Dataset entries:
Segment Open

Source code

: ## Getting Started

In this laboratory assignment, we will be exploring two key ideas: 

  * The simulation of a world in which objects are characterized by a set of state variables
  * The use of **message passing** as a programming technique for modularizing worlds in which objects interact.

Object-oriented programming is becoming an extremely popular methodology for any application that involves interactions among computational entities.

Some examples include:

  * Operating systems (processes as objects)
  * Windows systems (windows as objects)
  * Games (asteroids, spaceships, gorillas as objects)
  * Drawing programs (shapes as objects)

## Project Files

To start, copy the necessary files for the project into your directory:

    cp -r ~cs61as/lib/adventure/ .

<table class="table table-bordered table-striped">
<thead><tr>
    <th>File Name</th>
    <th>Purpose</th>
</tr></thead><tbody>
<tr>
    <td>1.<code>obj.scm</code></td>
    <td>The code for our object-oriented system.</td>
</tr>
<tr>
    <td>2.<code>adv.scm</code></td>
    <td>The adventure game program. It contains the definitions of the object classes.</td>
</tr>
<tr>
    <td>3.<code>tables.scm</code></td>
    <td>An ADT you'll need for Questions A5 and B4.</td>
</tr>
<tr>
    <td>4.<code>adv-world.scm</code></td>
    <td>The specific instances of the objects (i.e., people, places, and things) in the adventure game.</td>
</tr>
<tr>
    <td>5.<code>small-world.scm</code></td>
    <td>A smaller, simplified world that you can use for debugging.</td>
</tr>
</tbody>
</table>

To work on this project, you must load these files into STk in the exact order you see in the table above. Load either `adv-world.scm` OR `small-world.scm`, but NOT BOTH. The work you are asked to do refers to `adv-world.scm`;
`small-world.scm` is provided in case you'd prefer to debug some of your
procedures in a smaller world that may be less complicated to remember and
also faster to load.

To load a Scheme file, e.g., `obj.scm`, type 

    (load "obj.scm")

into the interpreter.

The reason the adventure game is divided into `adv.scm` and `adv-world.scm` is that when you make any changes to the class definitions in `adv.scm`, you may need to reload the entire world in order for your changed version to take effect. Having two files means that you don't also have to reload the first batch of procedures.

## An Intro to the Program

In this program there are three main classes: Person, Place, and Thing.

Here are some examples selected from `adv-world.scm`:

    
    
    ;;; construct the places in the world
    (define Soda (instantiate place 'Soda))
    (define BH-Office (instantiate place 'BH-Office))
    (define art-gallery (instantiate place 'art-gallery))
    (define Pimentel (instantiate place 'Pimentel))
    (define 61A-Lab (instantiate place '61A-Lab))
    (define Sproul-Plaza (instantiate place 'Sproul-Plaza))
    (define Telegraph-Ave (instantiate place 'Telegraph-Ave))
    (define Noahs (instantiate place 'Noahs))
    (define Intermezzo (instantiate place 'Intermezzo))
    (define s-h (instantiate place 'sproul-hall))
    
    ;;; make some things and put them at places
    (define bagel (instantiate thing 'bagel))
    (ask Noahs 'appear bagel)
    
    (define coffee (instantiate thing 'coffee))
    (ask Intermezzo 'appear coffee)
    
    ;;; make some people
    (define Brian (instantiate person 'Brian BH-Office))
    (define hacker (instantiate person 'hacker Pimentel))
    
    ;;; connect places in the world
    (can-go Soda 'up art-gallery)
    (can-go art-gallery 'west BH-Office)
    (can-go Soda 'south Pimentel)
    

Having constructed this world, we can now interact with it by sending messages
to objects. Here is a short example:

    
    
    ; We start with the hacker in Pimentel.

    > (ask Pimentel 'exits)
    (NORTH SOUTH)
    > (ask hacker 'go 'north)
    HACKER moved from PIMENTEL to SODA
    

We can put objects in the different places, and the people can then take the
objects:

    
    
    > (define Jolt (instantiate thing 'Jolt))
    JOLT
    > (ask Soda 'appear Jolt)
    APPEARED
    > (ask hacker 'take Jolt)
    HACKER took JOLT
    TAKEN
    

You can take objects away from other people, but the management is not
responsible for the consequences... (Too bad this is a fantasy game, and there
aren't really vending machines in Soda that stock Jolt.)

Segment Closed

* _Problem requirements_
With no alteration of any kind, give the data again in full.

* _Completed task_
Source code

: ## Getting Started

In this laboratory assignment, we will be exploring two key ideas: 

  * The simulation of a world in which objects are characterized by a set of state variables
  * The use of **message passing** as a programming technique for modularizing worlds in which objects interact.

Object-oriented programming is becoming an extremely popular methodology for any application that involves interactions among computational entities.

Some examples include:

  * Operating systems (processes as objects)
  * Windows systems (windows as objects)
  * Games (asteroids, spaceships, gorillas as objects)
  * Drawing programs (shapes as objects)

## Project Files

To start, copy the necessary files for the project into your directory:

    cp -r ~cs61as/lib/adventure/ .

<table class="table table-bordered table-striped">
<thead><tr>
    <th>File Name</th>
    <th>Purpose</th>
</tr></thead><tbody>
<tr>
    <td>1.<code>obj.scm</code></td>
    <td>The code for our object-oriented system.</td>
</tr>
<tr>
    <td>2.<code>adv.scm</code></td>
    <td>The adventure game program. It contains the definitions of the object classes.</td>
</tr>
<tr>
    <td>3.<code>tables.scm</code></td>
    <td>An ADT you'll need for Questions A5 and B4.</td>
</tr>
<tr>
    <td>4.<code>adv-world.scm</code></td>
    <td>The specific instances of the objects (i.e., people, places, and things) in the adventure game.</td>
</tr>
<tr>
    <td>5.<code>small-world.scm</code></td>
    <td>A smaller, simplified world that you can use for debugging.</td>
</tr>
</tbody>
</table>

To work on this project, you must load these files into STk in the exact order you see in the table above. Load either `adv-world.scm` OR `small-world.scm`, but NOT BOTH. The work you are asked to do refers to `adv-world.scm`;
`small-world.scm` is provided in case you'd prefer to debug some of your
procedures in a smaller world that may be less complicated to remember and
also faster to load.

To load a Scheme file, e.g., `obj.scm`, type 

    (load "obj.scm")

into the interpreter.

The reason the adventure game is divided into `adv.scm` and `adv-world.scm` is that when you make any changes to the class definitions in `adv.scm`, you may need to reload the entire world in order for your changed version to take effect. Having two files means that you don't also have to reload the first batch of procedures.

## An Intro to the Program

In this program there are three main classes: Person, Place, and Thing.

Here are some examples selected from `adv-world.scm`:

    
    
    ;;; construct the places in the world
    (define Soda (instantiate place 'Soda))
    (define BH-Office (instantiate place 'BH-Office))
    (define art-gallery (instantiate place 'art-gallery))
    (define Pimentel (instantiate place 'Pimentel))
    (define 61A-Lab (instantiate place '61A-Lab))
    (define Sproul-Plaza (instantiate place 'Sproul-Plaza))
    (define Telegraph-Ave (instantiate place 'Telegraph-Ave))
    (define Noahs (instantiate place 'Noahs))
    (define Intermezzo (instantiate place 'Intermezzo))
    (define s-h (instantiate place 'sproul-hall))
    
    ;;; make some things and put them at places
    (define bagel (instantiate thing 'bagel))
    (ask Noahs 'appear bagel)
    
    (define coffee (instantiate thing 'coffee))
    (ask Intermezzo 'appear coffee)
    
    ;;; make some people
    (define Brian (instantiate person 'Brian BH-Office))
    (define hacker (instantiate person 'hacker Pimentel))
    
    ;;; connect places in the world
    (can-go Soda 'up art-gallery)
    (can-go art-gallery 'west BH-Office)
    (can-go Soda 'south Pimentel)
    

Having constructed this world, we can now interact with it by sending messages
to objects. Here is a short example:

    
    
    ; We start with the hacker in Pimentel.

    > (ask Pimentel 'exits)
    (NORTH SOUTH)
    > (ask hacker 'go 'north)
    HACKER moved from PIMENTEL to SODA
    

We can put objects in the different places, and the people can then take the
objects:

    
    
    > (define Jolt (instantiate thing 'Jolt))
    JOLT
    > (ask Soda 'appear Jolt)
    APPEARED
    > (ask hacker 'take Jolt)
    HACKER took JOLT
    TAKEN
    

You can take objects away from other people, but the management is not
responsible for the consequences... (Too bad this is a fantasy game, and there
aren't really vending machines in Soda that stock Jolt.)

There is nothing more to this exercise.